108th Congress Convenes Tomorrow | Process takes Precedence over Policy
When the 108th Congress convenes tomorrow, process will be the priority. While GOP leaders in both chambers will meet to map out their agendas, they must first tackle many housekeeping issues including the selection of committee chairman.
In the House, candidates for full committee chairmanships and for top Appropriations subcommittee positions came before the Republican Steering Committee yesterday and today to explain why they wished to head committees. No decisions are expected before January 8. The Democratic Steering Committee began its own deliberations today as well.
In the Senate, incoming Senate Majority Leader Bill Frist (TN) and his leadership team were to meet today to discuss the stalled organizing negotiations with Democratic leader Tom Daschle (SD).
One of the first policy tasks Congress is expected to dispense with when it reconvenes is to quickly push through an extension of unemployment benefits that expired shortly after Christmas. President Bush has called for Congress to speedily pass legislation that would resume the extension of unemployment benefits and apply it retroactively to Dec. 29.
In a few weeks, President Bush is to release his new federal budget. After many years of increases in spending for popular domestic programs, the Administration is putting the government on a restrained, wartime budget which would lessen funding for many domestic programs for the foreseeable future.
In the new budget, the President is calling for domestic spending to be held steady at $316 billion, the same as last year. This excludes spending on homeland security. This policy marks a major adjustment of federal priorities in the face of soaring defense spending, new demands for funds to protect the nation against terrorism and stagnant tax revenue. NOTE: Spending on domestic programs funded in annual appropriations bills rose by about 40% in President Bill Clinton's second term with increases for education, natural resources, job programs, transportation and health research.

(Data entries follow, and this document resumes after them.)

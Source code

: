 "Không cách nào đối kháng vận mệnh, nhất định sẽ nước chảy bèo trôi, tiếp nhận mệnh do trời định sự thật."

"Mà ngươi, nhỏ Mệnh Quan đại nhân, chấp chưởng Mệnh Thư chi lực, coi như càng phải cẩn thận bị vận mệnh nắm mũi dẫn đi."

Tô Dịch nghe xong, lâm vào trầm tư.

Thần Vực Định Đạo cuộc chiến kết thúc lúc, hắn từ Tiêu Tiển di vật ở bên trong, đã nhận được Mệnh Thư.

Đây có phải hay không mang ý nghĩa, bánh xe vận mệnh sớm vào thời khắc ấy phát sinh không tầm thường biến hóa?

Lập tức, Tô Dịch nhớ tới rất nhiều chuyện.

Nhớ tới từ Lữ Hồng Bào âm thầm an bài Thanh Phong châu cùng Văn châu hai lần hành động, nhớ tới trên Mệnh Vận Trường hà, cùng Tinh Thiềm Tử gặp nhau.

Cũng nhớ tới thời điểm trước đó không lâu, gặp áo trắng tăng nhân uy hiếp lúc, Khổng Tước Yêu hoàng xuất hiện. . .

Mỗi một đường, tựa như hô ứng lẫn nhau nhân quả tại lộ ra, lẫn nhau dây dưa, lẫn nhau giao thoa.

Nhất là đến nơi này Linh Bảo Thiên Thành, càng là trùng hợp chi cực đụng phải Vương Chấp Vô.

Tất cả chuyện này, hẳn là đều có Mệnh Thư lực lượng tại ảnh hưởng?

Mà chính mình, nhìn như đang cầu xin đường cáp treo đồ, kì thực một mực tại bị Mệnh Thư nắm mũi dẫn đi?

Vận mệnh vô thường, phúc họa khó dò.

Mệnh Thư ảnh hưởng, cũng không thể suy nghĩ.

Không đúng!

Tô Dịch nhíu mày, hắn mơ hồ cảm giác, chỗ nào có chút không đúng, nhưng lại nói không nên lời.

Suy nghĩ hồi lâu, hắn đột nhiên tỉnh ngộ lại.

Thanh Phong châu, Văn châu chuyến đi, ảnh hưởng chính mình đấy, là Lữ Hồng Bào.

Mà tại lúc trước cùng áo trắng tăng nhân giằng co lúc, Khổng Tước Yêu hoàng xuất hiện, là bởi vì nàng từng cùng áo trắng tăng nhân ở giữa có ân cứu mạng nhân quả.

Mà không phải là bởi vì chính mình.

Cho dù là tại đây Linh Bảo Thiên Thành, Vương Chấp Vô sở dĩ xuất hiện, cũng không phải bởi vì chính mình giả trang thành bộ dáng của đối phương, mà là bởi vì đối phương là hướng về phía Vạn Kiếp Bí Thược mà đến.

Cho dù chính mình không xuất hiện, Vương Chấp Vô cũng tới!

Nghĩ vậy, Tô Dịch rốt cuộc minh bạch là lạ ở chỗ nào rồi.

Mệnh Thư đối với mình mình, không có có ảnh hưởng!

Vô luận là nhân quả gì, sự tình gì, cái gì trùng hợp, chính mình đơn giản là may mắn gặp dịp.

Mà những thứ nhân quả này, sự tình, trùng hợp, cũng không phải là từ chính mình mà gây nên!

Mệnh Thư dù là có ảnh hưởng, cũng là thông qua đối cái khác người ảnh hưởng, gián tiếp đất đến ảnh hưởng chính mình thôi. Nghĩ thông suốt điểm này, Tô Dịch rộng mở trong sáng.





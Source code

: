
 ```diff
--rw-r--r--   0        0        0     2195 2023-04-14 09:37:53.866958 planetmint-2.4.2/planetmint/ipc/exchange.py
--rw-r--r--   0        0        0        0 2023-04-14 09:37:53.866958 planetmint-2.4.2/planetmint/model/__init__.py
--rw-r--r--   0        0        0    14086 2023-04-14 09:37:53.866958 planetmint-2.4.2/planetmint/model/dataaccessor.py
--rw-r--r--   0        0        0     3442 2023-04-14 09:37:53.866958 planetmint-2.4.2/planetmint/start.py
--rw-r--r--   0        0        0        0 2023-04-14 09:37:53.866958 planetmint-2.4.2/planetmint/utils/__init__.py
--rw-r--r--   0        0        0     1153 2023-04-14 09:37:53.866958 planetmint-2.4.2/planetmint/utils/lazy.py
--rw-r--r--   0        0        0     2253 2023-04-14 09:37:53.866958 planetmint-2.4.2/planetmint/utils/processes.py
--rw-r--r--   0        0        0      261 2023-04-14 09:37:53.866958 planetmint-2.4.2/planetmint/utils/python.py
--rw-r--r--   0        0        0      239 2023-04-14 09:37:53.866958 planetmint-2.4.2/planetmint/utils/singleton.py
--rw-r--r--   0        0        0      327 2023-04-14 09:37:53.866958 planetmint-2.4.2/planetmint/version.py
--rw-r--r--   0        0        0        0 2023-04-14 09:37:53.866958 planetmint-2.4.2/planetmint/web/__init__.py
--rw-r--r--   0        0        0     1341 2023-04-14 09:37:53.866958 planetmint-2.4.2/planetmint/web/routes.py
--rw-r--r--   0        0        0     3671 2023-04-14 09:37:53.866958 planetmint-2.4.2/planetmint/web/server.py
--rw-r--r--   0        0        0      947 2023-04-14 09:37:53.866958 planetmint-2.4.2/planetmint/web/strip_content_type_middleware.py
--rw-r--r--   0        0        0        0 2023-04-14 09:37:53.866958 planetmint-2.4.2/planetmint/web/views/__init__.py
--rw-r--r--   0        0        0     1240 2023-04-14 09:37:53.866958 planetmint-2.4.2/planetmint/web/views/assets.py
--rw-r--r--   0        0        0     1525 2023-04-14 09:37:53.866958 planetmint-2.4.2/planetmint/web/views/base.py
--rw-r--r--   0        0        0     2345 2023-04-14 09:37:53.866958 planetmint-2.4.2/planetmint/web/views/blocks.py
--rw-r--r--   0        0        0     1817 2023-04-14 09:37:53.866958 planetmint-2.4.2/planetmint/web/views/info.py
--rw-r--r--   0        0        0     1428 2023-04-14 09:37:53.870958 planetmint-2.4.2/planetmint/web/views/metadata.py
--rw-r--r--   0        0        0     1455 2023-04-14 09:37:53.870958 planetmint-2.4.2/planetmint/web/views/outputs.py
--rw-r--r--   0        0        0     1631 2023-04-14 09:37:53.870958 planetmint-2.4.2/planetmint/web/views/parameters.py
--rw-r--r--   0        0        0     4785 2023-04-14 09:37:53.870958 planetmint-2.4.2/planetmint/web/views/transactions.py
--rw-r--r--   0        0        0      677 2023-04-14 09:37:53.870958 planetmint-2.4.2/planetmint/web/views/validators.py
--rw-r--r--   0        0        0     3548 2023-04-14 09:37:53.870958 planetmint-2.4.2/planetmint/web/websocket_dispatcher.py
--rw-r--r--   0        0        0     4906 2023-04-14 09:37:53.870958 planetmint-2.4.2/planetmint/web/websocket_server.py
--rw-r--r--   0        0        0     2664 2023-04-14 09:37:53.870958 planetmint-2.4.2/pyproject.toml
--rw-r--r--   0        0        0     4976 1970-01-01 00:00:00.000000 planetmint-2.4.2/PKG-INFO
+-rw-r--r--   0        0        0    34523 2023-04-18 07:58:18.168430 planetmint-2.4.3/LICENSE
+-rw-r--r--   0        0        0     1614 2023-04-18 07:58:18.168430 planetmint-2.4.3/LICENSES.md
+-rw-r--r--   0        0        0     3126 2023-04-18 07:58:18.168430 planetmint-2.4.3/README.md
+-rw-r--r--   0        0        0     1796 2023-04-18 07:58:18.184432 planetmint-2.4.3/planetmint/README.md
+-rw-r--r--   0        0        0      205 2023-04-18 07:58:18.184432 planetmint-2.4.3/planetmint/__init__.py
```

Democratic leaders have been expressing displeasure that the administration's main motive for the hold on domestic spending is to offset the revenue lost through the president's 2001 tax cut. They also claim the administration wants to cut spending in order to make room in the budget for further tax cuts and new priorities such as Medicare prescription drug benefit for seniors.
The virtual freeze on domestic spending comes as many governors are lobbying for federal assistance to help them weather one of the worst fiscal crises in years. Federal grants and payments to public schools, local law enforcement agencies, universities, research laboratories and state highway departments are crucial to state budgets, which are mostly forced by state constitutions to be balanced each year.
States have asked the White House for a reduction in payroll taxes to spur local spending and for temporary increases in the federal share of the Medicaid low-income health program, and the administration is considering making some relief part of a broad stimulus plan that would include tax cuts.